Welcome back to Scripting Errors, where we look at movies that might have been! In honor of Wonder Woman’s second weekend of box office domination, we go back in time ten years prior to her big screen debut and see how Joss Whedon would have treated her.
Who Wrote It and When?
Joss Whedon, already nerd royalty for his TV work, turned this draft in on August 7, 2006. A historical context is instructive here: The Dark Knight hadn’t elevated super hero flicks to Oscar buzz fodder yet nor had the one-two punch of Iron Man and The Incredible Hulk kicked off Marvel’s cinematic universe. This was an era when the comic book movie craze kicked off by X-Men in 2000 seemed to winding down, with cinematic disappointments like Superman Returns, Catwoman, and X-Men: The Last Stand starting to outnumber the new classics like Batman Begins. Connected universes and megafranchises were likewise unheard of at the time, meaning each movie stood on its own (or on the shoulders of previous movies based on the same characters).
A freak hurricane knocks relief aid pilot Steve Trevor out of the sky over Themyscira, the island paradise that plays home to the Amazons. Diana, the princess of the Amazons, is moved by the selflessness of his mission and rescues him from execution in order to accompany him. Their adventures take them from an Albanian refugee camp to the streets of Gateway City, battling the malign influence of the remnants of the Greek pantheon along the way.
Points of Interest
- Wonder Woman’s Invisible Jet makes an appearance in the big action climax, a gift from her mother that gives Diana the appearance of unaided flight.
- The script takes an interesting tack on the Greek Gods: like in the final DCEU film, they’re almost dead before the movie begins, however they’ve died of a very different cause – lack of worship. The survivors are those who draw their power from evergreen traits of mankind – Bacchus remains thanks to the continued popularity of booze and parties, Aphrodite exists alongside mankind’s vanity, and Ares business is booming.
- The last scene tips its hat to the comics, with Diana opining that she intends to learn to “glide on air currents” so she no longer needs her jet, a changeover that actually happened from the Golden to Silver Ages in the comics.

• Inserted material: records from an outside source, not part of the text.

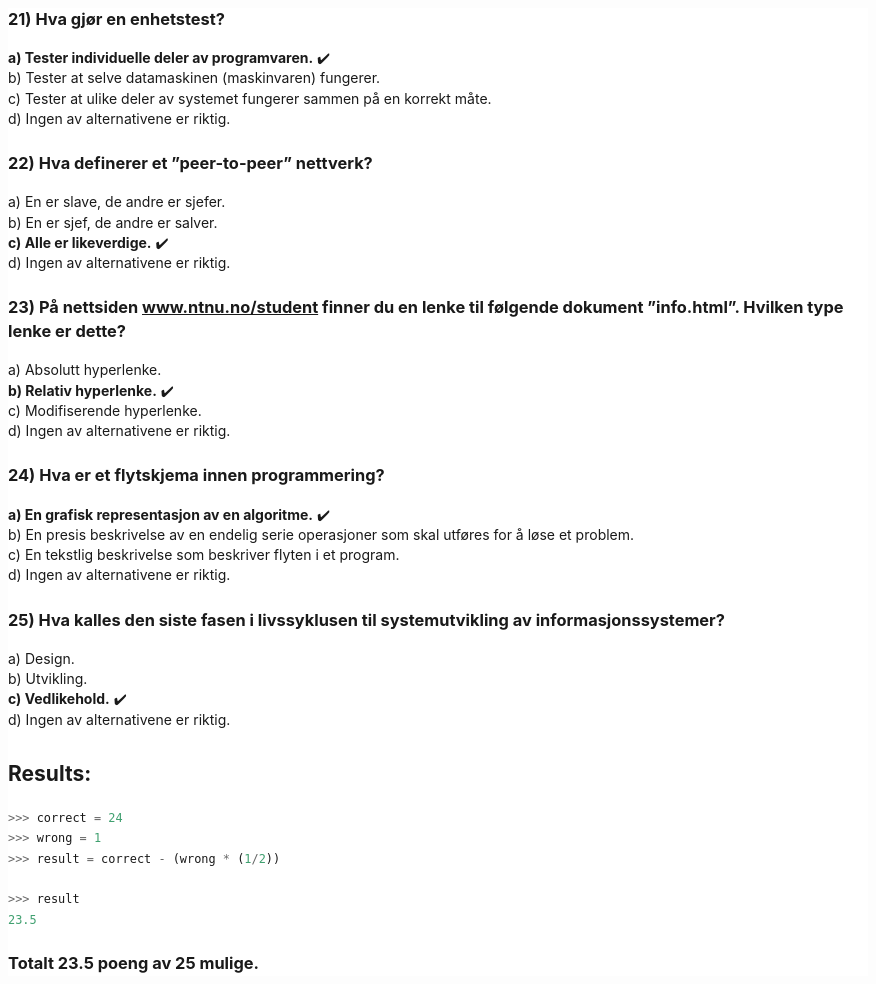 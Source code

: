 ### 21) Hva gjør en enhetstest?

**a) Tester individuelle deler av programvaren.** :heavy_check_mark:\
b) Tester at selve datamaskinen (maskinvaren) fungerer.\
c) Tester at ulike deler av systemet fungerer sammen på en korrekt måte.\
d) Ingen av alternativene er riktig.

### 22) Hva definerer et ”peer-to-peer” nettverk?

a) En er slave, de andre er sjefer.\
b) En er sjef, de andre er salver.\
**c) Alle er likeverdige.** :heavy_check_mark:\
d) Ingen av alternativene er riktig.

### 23) På nettsiden www.ntnu.no/student finner du en lenke til følgende dokument ”info.html”. Hvilken type lenke er dette?

a) Absolutt hyperlenke.\
**b) Relativ hyperlenke.** :heavy_check_mark:\
c) Modifiserende hyperlenke.\
d) Ingen av alternativene er riktig.

### 24) Hva er et flytskjema innen programmering?

**a) En grafisk representasjon av en algoritme.** :heavy_check_mark:\
b) En presis beskrivelse av en endelig serie operasjoner som skal utføres for å løse et problem.\
c) En tekstlig beskrivelse som beskriver flyten i et program.\
d) Ingen av alternativene er riktig.

### 25) Hva kalles den siste fasen i livssyklusen til systemutvikling av informasjonssystemer?

a) Design.\
b) Utvikling.\
**c) Vedlikehold.** :heavy_check_mark:\
d) Ingen av alternativene er riktig.

## Results:

``` python
>>> correct = 24
>>> wrong = 1
>>> result = correct - (wrong * (1/2))

>>> result
23.5
```

### Totalt 23.5 poeng av 25 mulige.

The script is fine, with all the witty dialogue one expects from the creator of Buffy The Vampire Slayer, but suffers from being Wonder Woman’s origin told from Steve Trevor’s perspective. It’s really HIS story, not hers. Assuming a low level of changes and studio interference, it likely would have been a solid film that didn’t age all that well rather than an outright disappointment.